Of course, Mamata has also reached out to Dalit-Bahujan communities and also asserted her Hindu credentials. When “Boroma” or Binapani Devi, head of the Matuas, died Mamata declared a state holiday. In these elections TMC has fielded as many as 79 SC and 17 ST candidates and Mamata has recited Chandi Path to emphasise her Hindu-ness. But will these moves be enough to checkmate BJP and stave off significant anti-incumbency? Bengal is no Tamil Nadu, where the hold of the Dravida giants is so powerful that even in 2019 BJP could not win a single seat.

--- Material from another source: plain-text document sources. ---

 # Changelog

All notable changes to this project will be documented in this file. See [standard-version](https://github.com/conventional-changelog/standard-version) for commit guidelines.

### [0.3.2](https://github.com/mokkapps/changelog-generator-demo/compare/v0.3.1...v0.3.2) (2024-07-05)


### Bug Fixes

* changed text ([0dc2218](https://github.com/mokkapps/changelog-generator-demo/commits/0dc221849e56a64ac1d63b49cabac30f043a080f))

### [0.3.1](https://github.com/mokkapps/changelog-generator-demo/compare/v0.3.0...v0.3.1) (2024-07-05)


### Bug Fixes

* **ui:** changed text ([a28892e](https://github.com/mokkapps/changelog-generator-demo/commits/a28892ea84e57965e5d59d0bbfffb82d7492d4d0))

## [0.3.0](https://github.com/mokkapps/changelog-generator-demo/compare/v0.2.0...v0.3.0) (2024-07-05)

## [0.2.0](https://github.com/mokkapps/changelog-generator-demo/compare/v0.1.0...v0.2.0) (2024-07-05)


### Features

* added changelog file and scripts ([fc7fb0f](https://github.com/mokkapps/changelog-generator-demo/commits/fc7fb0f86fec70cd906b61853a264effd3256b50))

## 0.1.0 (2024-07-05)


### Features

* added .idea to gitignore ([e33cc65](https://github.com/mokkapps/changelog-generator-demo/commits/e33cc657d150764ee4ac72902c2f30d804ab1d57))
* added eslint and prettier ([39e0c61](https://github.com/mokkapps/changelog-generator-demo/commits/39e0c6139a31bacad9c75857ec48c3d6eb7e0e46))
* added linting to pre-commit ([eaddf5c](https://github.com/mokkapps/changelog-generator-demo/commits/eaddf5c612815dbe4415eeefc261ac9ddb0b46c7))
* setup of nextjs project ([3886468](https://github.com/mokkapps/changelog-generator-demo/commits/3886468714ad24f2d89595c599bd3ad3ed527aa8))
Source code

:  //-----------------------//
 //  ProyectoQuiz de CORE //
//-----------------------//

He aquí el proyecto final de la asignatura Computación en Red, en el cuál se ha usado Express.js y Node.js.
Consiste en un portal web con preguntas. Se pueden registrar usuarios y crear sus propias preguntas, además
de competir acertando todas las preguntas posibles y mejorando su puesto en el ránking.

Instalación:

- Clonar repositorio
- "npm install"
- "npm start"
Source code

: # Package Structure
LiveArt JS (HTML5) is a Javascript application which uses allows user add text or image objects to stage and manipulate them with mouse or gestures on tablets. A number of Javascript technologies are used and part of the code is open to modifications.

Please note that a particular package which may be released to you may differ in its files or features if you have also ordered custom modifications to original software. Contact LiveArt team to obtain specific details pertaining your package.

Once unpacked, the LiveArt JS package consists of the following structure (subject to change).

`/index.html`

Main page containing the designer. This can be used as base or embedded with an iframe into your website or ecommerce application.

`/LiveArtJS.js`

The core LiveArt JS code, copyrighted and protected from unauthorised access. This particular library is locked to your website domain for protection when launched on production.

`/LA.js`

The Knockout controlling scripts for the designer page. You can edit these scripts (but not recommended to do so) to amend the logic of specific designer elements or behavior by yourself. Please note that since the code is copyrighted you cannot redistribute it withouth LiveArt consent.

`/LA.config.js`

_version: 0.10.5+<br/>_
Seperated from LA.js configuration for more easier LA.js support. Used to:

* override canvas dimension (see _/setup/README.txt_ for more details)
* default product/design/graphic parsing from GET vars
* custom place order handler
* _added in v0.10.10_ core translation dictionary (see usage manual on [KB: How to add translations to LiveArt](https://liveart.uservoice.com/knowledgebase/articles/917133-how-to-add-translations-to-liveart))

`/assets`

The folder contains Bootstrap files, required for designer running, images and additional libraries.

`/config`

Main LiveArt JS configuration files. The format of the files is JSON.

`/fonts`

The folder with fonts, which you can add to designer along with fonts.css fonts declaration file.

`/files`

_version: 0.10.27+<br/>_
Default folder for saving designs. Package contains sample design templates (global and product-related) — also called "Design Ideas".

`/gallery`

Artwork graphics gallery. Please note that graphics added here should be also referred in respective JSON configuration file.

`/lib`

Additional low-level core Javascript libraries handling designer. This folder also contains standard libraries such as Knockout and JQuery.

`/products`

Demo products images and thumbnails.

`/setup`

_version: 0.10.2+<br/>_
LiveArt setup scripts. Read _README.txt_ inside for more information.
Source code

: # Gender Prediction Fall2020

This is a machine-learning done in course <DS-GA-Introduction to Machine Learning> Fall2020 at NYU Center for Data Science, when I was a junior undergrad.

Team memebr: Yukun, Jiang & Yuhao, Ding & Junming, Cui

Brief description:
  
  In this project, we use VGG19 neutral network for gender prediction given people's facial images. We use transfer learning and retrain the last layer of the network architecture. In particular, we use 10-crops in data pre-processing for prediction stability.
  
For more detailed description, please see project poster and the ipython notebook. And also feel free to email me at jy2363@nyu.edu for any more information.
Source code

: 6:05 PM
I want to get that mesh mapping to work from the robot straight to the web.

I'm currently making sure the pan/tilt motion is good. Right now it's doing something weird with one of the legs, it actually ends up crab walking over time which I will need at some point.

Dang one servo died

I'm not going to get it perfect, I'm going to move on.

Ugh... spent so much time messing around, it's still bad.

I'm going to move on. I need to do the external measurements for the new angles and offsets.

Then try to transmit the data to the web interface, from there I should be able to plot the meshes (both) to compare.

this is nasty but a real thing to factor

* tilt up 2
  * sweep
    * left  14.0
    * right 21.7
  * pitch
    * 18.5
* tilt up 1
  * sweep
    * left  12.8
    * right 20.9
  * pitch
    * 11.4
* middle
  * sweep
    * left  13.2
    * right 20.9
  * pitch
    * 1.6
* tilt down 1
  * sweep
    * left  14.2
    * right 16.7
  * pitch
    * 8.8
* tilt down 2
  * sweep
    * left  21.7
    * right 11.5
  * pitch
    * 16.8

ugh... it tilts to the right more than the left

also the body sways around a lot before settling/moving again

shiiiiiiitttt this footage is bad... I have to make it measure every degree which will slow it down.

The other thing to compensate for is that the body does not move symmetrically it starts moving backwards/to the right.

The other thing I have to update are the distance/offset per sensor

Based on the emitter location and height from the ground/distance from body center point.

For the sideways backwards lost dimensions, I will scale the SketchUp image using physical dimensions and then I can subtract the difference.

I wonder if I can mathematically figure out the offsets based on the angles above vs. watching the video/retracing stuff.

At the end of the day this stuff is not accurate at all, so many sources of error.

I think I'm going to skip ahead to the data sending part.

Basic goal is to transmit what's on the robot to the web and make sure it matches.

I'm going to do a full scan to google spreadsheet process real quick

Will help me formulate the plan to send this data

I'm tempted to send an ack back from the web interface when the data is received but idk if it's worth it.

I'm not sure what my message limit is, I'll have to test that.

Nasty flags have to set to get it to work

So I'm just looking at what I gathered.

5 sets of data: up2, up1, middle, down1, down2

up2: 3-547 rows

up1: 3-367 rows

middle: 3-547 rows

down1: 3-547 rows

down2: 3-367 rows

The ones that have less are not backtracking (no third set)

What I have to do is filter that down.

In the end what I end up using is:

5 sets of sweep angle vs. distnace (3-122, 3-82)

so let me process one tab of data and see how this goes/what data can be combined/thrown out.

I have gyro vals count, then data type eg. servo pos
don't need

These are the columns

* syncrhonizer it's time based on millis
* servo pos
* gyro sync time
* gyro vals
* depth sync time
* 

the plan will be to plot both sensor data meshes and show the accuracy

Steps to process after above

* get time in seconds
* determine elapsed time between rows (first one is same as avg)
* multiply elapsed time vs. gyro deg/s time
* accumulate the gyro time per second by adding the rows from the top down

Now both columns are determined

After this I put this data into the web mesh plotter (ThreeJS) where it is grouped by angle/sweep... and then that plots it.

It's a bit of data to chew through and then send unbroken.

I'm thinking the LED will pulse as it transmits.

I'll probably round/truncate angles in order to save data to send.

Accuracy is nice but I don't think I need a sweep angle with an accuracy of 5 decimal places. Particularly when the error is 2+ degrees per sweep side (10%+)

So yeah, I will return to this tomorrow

2021 Bengal elections are then a defining moment for Bengal. Is it a state defined by its Bangla identity centred around its own deities like Ma Durga, Bengali language and a sense of separateness from Hindi-speaking north India? Or is it now part of the broad Hindutva swathe of the Gangetic belt, falling in line with UP and Bihar?


In any case, with the evaporation of Left and Congress, BJP is now a principal pole of Bengal politics. As seen in Bihar, Odisha, UP, Andhra Pradesh and Telangana, in whichever state a regional party displaces Congress and Congress then vacates the opposition space, the vacuum is invariably filled by BJP. The trend of rising communal politics in Bengal seems unstoppable whatever the election outcome.


At the heart of the Bengal battle is the charismatic personality of Mamata Banerjee whose own subaltern image keeps her popular. Itinerant BJP leaders from Delhi, journeying to Bengal to address rallies in Hindi, are facing meagre crowds in contrast to her packed meetings. She is an opposition stalwart, and if she manages to defeat BJP’s mighty machine, resist anti-incumbency and neutralise the criminalised ‘don’ image of local TMC chiefs, it’ll be her single-handed achievement. If, however, she’s defeated BJP will come closer to its aim of an opposition-mukt Bharat.


The question is, is Bengal anymore in the mood to retain its once-famed Bengali exceptionalism, vote for the Bengali identity and shout Jai Bangla? Or is Bengal happy to join the gathering chant of Jai Shri Ram?